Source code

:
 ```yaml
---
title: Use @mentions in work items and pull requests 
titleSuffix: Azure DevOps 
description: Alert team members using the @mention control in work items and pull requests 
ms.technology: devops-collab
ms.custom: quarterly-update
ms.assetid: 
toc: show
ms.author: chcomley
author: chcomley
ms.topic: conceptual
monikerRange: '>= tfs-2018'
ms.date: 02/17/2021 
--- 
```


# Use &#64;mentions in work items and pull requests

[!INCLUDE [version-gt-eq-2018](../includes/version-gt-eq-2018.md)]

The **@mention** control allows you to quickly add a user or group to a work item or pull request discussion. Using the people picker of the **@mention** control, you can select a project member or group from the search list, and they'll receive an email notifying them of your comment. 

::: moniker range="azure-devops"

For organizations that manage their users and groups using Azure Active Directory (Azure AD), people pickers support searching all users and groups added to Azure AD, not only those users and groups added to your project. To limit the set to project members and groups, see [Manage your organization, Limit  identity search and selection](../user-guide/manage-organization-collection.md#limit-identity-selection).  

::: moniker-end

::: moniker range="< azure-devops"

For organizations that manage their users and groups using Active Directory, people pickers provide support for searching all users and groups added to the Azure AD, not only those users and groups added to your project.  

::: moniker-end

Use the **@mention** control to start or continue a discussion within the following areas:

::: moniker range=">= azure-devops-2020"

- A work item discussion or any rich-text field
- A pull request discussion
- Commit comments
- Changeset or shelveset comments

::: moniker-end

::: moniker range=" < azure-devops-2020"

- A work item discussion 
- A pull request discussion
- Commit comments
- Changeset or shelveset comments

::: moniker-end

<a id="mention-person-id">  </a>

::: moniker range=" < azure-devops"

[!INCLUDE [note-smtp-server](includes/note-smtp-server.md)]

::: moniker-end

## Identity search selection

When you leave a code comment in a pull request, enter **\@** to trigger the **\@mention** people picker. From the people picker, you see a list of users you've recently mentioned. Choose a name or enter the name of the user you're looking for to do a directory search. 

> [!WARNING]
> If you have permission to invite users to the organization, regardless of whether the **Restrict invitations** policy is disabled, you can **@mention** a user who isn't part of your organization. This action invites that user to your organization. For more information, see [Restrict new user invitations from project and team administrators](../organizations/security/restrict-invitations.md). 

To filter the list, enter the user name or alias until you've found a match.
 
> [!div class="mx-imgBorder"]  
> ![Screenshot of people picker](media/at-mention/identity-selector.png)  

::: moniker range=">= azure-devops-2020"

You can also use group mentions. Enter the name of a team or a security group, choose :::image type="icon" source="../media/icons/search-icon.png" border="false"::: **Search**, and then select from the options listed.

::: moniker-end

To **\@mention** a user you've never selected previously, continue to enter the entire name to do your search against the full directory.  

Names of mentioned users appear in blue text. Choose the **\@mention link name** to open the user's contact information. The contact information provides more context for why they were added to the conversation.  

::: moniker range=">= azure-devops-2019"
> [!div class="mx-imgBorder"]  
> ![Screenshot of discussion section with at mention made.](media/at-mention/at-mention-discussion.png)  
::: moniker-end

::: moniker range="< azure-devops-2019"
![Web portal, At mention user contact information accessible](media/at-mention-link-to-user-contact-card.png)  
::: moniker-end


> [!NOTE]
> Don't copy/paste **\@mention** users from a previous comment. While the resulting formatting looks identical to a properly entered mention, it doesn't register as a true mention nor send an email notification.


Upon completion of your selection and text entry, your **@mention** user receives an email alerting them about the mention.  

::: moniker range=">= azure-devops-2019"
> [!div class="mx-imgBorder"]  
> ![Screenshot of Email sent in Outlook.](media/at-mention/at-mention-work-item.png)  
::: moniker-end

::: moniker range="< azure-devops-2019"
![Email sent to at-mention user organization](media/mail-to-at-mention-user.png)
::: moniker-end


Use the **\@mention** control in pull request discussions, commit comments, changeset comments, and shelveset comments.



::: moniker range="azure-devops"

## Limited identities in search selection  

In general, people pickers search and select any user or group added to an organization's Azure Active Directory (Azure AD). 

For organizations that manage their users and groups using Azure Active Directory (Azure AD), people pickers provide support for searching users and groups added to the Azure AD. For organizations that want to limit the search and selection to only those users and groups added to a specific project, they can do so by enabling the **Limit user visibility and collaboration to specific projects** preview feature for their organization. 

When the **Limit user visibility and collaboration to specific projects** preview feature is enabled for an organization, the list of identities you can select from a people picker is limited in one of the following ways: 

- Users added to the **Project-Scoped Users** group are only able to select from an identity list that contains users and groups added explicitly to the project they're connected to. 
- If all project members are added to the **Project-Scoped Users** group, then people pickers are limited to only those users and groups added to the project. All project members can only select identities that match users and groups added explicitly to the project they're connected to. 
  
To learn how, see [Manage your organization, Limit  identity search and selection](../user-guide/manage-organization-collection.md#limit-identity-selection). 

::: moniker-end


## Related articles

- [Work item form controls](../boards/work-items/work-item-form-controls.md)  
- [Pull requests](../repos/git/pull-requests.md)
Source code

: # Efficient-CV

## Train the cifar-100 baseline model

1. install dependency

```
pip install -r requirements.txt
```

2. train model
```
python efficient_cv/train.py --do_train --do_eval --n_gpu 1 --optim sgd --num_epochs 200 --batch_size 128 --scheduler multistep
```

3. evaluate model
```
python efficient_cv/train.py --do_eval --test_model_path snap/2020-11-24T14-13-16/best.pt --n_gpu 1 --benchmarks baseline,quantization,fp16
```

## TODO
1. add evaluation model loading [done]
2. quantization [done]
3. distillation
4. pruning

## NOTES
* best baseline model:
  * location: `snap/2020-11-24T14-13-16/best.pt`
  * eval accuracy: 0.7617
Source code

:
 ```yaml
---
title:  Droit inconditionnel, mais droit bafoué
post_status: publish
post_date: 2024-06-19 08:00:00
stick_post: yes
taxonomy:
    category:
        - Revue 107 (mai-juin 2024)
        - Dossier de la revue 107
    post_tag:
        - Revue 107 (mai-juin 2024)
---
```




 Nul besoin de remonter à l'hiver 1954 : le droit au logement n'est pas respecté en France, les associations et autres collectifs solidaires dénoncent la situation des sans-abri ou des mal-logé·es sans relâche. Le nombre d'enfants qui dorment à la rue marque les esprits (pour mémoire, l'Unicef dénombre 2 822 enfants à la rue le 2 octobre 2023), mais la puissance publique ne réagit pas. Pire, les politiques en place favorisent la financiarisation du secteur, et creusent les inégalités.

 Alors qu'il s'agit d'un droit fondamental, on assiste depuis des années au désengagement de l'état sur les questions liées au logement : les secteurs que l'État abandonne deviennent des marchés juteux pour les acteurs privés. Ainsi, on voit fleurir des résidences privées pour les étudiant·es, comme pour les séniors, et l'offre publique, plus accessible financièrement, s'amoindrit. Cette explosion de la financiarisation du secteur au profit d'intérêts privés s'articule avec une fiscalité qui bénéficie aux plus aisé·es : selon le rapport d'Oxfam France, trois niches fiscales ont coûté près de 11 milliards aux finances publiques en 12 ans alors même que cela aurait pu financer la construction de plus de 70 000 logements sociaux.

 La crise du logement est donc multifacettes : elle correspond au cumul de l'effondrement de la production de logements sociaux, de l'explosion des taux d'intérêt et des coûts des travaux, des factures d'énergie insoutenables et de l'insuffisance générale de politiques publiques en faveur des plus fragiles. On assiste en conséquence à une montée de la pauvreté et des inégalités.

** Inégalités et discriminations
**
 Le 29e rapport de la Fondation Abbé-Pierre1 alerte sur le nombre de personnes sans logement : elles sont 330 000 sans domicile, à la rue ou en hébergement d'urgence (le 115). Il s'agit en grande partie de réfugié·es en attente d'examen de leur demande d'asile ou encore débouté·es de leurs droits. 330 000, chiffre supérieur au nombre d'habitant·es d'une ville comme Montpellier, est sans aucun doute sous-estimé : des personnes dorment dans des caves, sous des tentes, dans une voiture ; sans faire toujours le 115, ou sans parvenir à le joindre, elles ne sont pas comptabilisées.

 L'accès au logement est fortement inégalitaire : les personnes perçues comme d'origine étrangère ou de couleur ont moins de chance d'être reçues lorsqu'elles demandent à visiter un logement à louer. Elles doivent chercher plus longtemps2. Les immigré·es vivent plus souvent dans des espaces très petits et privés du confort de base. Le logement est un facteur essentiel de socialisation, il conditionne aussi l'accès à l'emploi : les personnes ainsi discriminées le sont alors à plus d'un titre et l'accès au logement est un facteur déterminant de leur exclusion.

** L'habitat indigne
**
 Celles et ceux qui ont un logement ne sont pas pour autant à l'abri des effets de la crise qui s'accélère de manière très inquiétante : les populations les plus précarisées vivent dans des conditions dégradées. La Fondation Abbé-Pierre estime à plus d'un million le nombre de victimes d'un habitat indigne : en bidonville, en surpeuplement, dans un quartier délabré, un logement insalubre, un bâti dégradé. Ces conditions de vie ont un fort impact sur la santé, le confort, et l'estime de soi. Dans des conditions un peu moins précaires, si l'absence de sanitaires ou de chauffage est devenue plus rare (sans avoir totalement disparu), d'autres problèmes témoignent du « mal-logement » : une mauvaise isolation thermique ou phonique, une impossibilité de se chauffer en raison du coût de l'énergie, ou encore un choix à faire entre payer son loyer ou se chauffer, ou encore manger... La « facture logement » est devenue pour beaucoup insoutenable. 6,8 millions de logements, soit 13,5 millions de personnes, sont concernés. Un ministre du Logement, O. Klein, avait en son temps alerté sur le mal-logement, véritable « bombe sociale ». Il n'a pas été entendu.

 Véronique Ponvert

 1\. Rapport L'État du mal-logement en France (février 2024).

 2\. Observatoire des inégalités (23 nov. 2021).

● ● ● ● ●

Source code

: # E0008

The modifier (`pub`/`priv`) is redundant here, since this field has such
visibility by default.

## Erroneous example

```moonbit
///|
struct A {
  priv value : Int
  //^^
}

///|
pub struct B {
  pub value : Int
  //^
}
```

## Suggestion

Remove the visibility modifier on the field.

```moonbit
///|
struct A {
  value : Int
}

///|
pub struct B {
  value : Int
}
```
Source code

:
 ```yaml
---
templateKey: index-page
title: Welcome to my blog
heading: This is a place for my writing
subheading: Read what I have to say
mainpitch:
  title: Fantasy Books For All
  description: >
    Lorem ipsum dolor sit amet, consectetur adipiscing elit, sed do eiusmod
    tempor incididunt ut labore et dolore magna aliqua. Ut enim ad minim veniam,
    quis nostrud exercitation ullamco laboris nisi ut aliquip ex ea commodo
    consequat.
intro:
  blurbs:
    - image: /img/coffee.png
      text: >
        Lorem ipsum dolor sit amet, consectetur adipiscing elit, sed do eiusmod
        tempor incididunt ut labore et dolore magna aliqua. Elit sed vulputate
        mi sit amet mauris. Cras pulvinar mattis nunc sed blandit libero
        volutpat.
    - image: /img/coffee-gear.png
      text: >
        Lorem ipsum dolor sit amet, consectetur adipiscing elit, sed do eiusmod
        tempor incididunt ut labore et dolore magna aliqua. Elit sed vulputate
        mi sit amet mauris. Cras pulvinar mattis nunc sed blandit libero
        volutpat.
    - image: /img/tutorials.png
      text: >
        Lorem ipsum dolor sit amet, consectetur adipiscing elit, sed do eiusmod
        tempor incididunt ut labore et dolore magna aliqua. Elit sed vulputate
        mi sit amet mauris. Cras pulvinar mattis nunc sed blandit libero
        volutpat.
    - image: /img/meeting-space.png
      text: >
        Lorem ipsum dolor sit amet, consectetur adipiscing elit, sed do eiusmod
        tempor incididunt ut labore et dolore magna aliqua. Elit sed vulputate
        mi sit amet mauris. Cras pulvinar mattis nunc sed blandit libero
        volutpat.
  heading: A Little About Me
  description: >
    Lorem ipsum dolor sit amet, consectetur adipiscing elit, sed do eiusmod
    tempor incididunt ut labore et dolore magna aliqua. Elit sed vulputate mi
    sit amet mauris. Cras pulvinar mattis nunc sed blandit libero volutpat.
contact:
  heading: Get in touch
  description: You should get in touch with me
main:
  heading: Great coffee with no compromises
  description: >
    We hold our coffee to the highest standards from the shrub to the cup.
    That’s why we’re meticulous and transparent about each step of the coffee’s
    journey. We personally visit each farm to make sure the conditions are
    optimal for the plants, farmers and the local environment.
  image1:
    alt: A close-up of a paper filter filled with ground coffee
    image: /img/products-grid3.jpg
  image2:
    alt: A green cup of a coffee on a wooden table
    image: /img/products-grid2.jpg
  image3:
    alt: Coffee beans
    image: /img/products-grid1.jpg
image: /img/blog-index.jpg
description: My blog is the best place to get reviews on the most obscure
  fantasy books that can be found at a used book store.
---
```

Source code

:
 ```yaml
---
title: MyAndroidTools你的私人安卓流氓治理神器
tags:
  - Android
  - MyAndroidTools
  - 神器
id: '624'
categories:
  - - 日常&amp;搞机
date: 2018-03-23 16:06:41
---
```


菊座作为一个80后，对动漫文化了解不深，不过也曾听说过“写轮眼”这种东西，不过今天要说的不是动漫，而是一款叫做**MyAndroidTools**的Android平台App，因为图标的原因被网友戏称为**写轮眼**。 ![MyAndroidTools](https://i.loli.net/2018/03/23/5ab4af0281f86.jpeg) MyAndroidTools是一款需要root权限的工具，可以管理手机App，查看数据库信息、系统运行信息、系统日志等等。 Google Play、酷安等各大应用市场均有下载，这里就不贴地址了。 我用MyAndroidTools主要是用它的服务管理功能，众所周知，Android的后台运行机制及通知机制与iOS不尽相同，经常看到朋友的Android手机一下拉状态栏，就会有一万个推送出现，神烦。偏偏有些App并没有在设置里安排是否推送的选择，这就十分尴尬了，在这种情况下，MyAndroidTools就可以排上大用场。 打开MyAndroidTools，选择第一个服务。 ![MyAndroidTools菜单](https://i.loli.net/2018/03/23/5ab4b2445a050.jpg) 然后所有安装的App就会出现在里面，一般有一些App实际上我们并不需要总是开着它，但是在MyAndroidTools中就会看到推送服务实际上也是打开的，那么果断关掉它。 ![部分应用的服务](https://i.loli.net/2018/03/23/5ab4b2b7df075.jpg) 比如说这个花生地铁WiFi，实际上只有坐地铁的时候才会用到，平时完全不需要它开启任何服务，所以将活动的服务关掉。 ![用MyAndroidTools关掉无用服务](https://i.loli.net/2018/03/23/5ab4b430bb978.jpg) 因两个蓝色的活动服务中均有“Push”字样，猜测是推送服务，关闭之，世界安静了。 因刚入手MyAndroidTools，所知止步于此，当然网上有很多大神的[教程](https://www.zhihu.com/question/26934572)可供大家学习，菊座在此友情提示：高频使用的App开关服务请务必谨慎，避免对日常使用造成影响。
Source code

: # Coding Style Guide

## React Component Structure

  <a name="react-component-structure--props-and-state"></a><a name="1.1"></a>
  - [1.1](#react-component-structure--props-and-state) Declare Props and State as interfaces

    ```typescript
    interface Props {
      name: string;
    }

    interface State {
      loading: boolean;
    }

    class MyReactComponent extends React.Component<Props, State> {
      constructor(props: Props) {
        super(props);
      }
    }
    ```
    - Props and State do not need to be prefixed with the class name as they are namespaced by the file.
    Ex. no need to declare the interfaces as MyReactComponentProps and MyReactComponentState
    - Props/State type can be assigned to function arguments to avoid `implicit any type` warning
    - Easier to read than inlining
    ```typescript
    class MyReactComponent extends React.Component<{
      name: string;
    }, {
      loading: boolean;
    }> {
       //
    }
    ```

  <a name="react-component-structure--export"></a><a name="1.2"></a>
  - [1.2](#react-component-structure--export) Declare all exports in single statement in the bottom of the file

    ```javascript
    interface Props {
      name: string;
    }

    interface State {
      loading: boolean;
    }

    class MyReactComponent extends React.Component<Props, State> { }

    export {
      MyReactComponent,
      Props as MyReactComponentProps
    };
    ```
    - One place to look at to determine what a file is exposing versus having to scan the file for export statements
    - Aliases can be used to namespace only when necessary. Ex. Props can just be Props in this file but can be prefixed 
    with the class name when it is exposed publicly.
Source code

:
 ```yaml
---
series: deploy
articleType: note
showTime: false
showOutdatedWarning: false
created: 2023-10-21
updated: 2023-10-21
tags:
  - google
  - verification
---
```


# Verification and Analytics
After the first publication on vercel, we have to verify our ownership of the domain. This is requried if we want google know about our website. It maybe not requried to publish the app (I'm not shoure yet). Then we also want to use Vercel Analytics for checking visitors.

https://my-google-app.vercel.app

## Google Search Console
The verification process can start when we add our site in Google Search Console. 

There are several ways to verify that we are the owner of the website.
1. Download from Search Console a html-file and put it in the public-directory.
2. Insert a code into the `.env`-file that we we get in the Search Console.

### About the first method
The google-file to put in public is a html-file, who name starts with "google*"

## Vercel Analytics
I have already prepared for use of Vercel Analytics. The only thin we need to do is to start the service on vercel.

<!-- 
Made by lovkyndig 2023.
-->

● ● ● ● ●

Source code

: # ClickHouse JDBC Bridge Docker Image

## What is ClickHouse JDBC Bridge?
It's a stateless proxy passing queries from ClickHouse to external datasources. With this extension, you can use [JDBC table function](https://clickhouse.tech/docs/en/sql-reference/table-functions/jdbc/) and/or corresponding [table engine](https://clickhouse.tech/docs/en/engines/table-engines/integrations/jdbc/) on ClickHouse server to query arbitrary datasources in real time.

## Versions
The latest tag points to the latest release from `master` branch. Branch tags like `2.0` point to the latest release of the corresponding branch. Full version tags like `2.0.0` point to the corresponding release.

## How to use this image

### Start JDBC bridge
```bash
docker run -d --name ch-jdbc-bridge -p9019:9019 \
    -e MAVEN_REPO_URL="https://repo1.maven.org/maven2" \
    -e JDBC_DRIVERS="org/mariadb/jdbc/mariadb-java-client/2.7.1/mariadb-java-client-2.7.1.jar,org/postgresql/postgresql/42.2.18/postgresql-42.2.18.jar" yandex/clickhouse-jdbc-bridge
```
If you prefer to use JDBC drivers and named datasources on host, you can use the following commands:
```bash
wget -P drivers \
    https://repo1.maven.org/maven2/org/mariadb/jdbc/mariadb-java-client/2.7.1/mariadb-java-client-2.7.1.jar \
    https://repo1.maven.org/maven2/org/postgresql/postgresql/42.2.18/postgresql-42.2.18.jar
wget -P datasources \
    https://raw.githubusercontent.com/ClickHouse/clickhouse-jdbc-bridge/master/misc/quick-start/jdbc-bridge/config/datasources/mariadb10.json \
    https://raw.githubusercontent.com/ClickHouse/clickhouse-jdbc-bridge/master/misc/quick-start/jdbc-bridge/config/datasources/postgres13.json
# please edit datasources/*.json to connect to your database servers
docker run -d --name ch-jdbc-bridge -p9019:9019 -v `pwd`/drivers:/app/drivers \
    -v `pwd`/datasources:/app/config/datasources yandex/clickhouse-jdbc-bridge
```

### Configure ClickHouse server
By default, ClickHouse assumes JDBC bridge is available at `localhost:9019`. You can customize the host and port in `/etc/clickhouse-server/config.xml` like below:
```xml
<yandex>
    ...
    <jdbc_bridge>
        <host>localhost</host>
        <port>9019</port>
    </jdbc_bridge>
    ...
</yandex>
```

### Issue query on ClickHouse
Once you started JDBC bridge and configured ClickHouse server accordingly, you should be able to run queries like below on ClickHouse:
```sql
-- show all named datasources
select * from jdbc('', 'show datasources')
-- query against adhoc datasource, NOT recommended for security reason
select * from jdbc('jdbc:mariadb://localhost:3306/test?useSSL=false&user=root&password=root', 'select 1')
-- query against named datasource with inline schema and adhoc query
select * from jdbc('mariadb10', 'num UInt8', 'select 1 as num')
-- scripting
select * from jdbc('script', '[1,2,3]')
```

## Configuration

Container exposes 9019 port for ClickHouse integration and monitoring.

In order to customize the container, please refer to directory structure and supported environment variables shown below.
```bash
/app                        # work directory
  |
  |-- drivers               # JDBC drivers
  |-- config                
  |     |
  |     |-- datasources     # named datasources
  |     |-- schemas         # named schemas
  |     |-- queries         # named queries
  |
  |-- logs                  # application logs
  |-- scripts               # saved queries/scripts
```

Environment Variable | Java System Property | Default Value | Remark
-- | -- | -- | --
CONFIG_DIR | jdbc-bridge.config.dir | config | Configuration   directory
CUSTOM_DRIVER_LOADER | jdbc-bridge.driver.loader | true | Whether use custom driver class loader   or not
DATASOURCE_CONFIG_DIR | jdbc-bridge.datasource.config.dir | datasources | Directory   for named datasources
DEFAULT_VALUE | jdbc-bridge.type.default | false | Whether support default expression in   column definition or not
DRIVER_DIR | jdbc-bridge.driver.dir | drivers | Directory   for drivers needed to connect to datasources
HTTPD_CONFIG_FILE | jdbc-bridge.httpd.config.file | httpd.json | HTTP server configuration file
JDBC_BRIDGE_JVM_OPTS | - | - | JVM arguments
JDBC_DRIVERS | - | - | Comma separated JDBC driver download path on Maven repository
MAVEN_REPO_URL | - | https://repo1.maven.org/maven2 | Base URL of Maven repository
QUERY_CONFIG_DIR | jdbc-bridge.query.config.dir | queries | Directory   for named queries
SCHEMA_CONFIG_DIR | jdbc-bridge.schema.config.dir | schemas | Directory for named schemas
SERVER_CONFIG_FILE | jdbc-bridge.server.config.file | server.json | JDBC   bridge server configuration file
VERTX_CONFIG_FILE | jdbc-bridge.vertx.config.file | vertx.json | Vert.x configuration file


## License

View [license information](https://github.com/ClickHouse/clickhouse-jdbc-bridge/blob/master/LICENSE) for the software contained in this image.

● ● ● ● ●

Search the listing above for the word "author", and copy every line that has it.

- _ANSWER TO THIS EXERCISE_:
ms.author: chcomley
author: chcomley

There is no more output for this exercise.